# Task brief
Take the material below and reproduce, word for word, only the lines from the line with "on the client." through the line with "By combining these".

====== Data listing

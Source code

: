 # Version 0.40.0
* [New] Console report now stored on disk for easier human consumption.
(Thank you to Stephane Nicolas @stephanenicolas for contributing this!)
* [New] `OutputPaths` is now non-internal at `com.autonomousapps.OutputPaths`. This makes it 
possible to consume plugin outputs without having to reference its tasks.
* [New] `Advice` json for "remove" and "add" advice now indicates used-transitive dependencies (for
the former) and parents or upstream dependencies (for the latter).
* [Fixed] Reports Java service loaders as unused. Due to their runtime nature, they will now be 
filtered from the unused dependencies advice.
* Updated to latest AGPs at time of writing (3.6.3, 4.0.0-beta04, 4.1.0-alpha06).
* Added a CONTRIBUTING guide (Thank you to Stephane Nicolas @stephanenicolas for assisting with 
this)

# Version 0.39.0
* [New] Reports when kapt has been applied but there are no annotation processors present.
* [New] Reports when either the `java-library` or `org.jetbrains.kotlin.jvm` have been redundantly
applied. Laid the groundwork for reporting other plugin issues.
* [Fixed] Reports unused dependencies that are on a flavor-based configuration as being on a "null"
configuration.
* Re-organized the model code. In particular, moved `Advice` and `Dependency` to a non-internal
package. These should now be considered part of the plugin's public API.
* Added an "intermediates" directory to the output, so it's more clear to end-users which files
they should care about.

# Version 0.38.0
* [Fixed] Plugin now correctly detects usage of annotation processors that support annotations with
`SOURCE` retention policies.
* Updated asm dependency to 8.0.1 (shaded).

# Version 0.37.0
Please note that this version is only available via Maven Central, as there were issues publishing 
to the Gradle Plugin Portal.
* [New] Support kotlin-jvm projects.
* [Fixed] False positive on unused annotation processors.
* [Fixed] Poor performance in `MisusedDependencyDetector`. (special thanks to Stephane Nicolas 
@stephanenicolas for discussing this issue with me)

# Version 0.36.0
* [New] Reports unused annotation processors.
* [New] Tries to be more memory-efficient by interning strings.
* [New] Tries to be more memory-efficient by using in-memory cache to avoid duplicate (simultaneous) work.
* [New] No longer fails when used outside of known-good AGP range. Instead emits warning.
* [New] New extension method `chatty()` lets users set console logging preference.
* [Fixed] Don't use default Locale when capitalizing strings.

============
====== Data listing

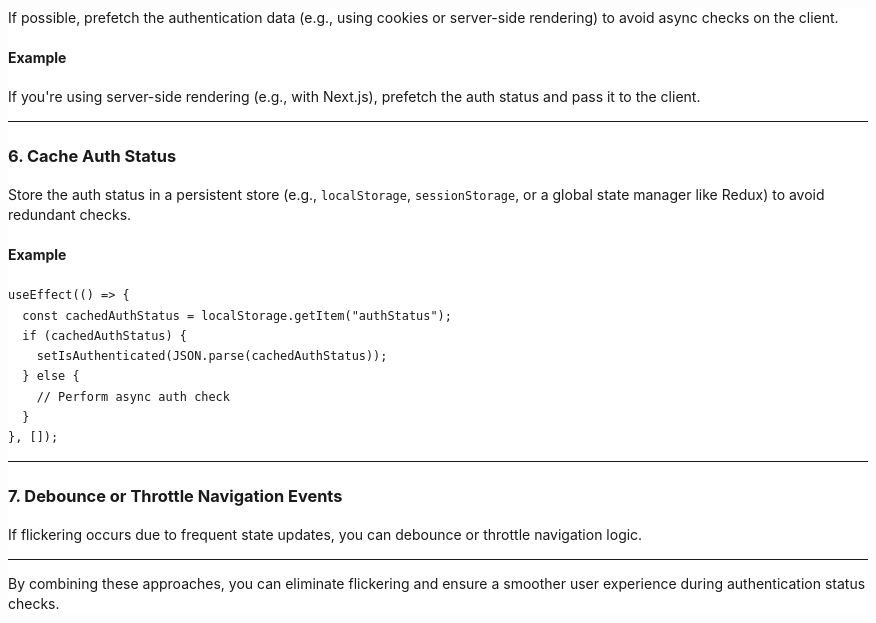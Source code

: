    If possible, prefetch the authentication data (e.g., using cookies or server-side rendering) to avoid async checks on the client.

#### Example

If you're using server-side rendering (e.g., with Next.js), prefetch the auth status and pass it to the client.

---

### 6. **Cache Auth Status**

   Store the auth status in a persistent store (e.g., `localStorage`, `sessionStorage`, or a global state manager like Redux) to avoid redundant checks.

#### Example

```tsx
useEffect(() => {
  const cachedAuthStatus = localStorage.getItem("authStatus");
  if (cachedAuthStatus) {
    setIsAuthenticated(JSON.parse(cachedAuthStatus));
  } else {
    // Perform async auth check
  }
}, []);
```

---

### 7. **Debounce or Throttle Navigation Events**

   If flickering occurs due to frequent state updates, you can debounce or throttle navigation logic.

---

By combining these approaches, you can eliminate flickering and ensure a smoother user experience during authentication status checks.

============

# Task response
:    If possible, prefetch the authentication data (e.g., using cookies or server-side rendering) to avoid async checks on the client.

#### Example

If you're using server-side rendering (e.g., with Next.js), prefetch the auth status and pass it to the client.

---

### 6. **Cache Auth Status**

   Store the auth status in a persistent store (e.g., `localStorage`, `sessionStorage`, or a global state manager like Redux) to avoid redundant checks.

#### Example

```tsx
useEffect(() => {
  const cachedAuthStatus = localStorage.getItem("authStatus");
  if (cachedAuthStatus) {
    setIsAuthenticated(JSON.parse(cachedAuthStatus));
  } else {
    // Perform async auth check
  }
}, []);
```

---

### 7. **Debounce or Throttle Navigation Events**

   If flickering occurs due to frequent state updates, you can debounce or throttle navigation logic.

---

By combining these approaches, you can eliminate flickering and ensure a smoother user experience during authentication status checks.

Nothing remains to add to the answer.